Les békés au coeur du Renaudot 1967

Caraïbéditions revient sur la mort d’André Aliker

L’histoire de ce roman distingué du prix Renaudot en 1967 se déroule dans une « fade petite île mercantile, où vendre des oignons et du pinard anoblit plus qu’ailleurs, une île facile où les femmes ne s’appartiennent pas, où il faut être raciste pour passer inaperçu ».

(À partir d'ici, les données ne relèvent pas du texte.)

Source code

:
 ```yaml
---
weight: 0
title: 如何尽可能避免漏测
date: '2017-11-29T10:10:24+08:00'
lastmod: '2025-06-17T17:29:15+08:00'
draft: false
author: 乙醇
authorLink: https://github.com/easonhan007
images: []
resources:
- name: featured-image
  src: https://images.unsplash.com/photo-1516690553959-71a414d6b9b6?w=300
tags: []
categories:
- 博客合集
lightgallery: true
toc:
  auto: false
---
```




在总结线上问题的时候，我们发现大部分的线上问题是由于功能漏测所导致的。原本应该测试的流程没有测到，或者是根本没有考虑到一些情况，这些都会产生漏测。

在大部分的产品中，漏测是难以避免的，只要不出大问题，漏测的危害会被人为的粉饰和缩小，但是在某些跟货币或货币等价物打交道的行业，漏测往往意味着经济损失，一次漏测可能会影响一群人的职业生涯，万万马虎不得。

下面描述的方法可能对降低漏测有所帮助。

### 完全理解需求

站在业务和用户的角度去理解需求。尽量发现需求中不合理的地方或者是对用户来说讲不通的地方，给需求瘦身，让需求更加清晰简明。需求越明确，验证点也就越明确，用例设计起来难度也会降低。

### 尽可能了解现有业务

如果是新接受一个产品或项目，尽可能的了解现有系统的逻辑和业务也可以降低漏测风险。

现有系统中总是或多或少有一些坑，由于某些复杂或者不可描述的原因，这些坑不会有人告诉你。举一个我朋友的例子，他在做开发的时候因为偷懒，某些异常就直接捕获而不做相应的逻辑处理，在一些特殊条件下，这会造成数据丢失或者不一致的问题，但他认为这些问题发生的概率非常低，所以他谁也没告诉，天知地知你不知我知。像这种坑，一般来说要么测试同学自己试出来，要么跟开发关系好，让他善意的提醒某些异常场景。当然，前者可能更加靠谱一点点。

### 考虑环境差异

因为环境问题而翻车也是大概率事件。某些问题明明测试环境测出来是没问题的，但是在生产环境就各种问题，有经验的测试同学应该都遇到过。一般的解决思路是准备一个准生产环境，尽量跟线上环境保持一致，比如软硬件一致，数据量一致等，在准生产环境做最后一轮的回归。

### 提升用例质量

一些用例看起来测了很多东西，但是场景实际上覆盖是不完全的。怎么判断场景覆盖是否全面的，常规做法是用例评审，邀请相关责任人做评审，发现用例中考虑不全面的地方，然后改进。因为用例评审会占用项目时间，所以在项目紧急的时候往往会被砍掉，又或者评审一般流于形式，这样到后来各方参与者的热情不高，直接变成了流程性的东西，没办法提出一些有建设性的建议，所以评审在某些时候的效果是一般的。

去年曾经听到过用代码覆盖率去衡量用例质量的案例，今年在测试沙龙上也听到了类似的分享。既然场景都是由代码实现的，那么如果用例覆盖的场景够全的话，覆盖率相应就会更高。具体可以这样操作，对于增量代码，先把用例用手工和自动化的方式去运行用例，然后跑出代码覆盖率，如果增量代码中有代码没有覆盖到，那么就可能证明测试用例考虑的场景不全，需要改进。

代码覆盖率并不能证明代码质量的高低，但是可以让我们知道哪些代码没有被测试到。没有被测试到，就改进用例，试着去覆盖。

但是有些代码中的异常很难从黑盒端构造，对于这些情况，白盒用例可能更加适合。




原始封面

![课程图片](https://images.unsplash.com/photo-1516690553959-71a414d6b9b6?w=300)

Pendant que les jockeys sur leurs montures s’affrontent lors d’un meeting hippique de grande tradition, un sous-officier français trousse une femme, « précieuse figurine du Bénin », dans les toilettes de la société hippique. Le président honoraire, Charles Adrien Le Pontet des Courneaux, est fier d’avoir monté grâce aux bons offices de M. Le Préfet, une succursale officielle du PMU et « le Prix des Débutants est remporté par le vaillant Ma-Petite-Beauté monté par Chariot Chypre et entraîné par son propriétaire M. Hercule Mongrofer du Vauclin. »

Dans le roman de Salvat Etchart, publié pour la première fois en 1967 au Mercure de France, l’hippodrome-terrain de football est cerné de tôles ondulées et de broussailles épineuses. Non loin, la plage de Case-Navire est ainsi nommée parce qu’une brigantine s'est échouée là. Un Noir s’est construit une case, avec les quelques pièces d’or qu’il a trouvées et a acquis sa liberté. « Affranchissement accordé à l'esclave Untel par vente à lui-même » !

« Cette commune qui porte maintenant le nom du petit sous-secrétaire d’état expert en pétitions, manœuvrier, philosophe mondain, politique pérégrin, philanthrope idéaliste et franc-maçon, c’est ce noir légalement sorti des chaînes, qui en est le véritable fondateur... cet Africain... Commune de Schœlcher ... Anciennement Case- Navire ... Ouais ! » Barthélémy Kébren, Missié Baat, habite désormais la maison du Basque.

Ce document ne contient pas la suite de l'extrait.